Momentum trailed this method when they decided their position on the EU referendum. An issue of such importance was decided by people individually sat at home under a deluge of capitalist media, with no alternative being put, no discussion or debate, clicking a yes/no answer.

The worst of the many problems with Momentum's new imposed constitution is the total sidelining of the role of the organised working class. Trade unions that affiliate to Momentum are collectively granted just six representatives on the new National Coordinating Group (NCG). Decisions of the NCG will be made by a simple majority. Thus the Fire Brigades Union, a militant, democratically-organised body representing tens of thousands of people, carries no more weight than individuals, and can easily be outvoted.

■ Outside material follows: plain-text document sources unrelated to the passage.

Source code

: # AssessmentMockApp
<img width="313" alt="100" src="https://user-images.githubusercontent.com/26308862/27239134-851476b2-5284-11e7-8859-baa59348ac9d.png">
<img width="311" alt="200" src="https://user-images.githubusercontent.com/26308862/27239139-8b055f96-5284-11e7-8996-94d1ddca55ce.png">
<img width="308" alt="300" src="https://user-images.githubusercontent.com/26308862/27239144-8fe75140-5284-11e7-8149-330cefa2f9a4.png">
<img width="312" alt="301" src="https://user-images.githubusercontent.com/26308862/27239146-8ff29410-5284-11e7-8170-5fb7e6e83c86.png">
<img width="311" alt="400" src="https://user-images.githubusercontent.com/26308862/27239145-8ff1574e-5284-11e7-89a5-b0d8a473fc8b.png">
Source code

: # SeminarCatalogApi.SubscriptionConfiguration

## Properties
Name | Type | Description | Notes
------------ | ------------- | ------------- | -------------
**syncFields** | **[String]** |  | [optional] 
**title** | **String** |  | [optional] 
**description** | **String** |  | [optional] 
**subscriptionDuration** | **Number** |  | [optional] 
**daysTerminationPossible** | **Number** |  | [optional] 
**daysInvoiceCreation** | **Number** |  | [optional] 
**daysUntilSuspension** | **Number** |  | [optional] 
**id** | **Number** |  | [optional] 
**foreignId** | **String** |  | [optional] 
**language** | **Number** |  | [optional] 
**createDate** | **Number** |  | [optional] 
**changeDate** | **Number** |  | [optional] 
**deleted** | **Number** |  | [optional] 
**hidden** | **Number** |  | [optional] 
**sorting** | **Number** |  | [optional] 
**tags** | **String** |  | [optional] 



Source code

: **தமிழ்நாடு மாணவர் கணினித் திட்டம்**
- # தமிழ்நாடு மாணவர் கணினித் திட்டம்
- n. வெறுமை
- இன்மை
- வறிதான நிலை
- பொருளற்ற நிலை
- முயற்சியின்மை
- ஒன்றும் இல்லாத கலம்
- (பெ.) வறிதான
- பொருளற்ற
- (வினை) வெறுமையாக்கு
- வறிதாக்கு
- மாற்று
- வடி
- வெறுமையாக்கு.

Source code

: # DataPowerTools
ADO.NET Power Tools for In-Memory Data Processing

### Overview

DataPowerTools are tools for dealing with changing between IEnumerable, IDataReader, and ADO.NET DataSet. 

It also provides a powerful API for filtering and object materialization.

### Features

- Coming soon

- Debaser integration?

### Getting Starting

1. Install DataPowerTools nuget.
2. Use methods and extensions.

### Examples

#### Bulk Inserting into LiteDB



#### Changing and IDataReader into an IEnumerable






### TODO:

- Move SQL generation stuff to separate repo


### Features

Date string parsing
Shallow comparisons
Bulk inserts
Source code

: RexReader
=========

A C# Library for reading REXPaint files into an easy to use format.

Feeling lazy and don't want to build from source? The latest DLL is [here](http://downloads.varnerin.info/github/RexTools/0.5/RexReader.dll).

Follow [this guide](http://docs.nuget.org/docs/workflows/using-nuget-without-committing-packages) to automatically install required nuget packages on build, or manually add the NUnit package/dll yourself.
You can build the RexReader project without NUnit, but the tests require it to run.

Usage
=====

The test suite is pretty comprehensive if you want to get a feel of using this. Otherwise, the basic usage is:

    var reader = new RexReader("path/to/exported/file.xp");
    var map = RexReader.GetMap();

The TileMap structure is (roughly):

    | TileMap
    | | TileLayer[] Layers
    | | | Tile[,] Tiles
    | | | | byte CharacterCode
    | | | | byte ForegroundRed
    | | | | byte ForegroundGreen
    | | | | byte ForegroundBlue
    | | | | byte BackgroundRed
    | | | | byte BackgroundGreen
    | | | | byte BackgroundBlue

In complete contrast the TUSC (which does not allow for individual membership, just "supporter status" claims:

Contrast that with the consensus method of the Trade Unionist and Socialist Coalition (TUSC), which means that representatives of the RMT rail union on the steering committee cannot be bounced into accepting any decision that they believe would not be supported by their members or that contravenes the democratic decisions of their annual general meeting.

Anyone who has had dealings with the Socialist Party will know how devious they are in their wheeling & dealing and are notorious for their bureaucratic approach to politics. by "consensus" they mean a deal made in a smoke filled back room between the factions then presented to a formal delegates meeting where the assembled have preordained orders to toe the line. 

That's how they operate. Democracy is not part of the Socialist Party tradition. They have never tolerated dissent in their ranks, even splitting with their won founder Ted Grant whose breakaway group, Socialist Appeal remains quietly operating in the background waiting for godot it's moment.

Militant has not changed its spots, simply grown more deluded with it's own self-importance. Why the RMT still bothers with these petty sectarians is beyond belief. A waste of members money.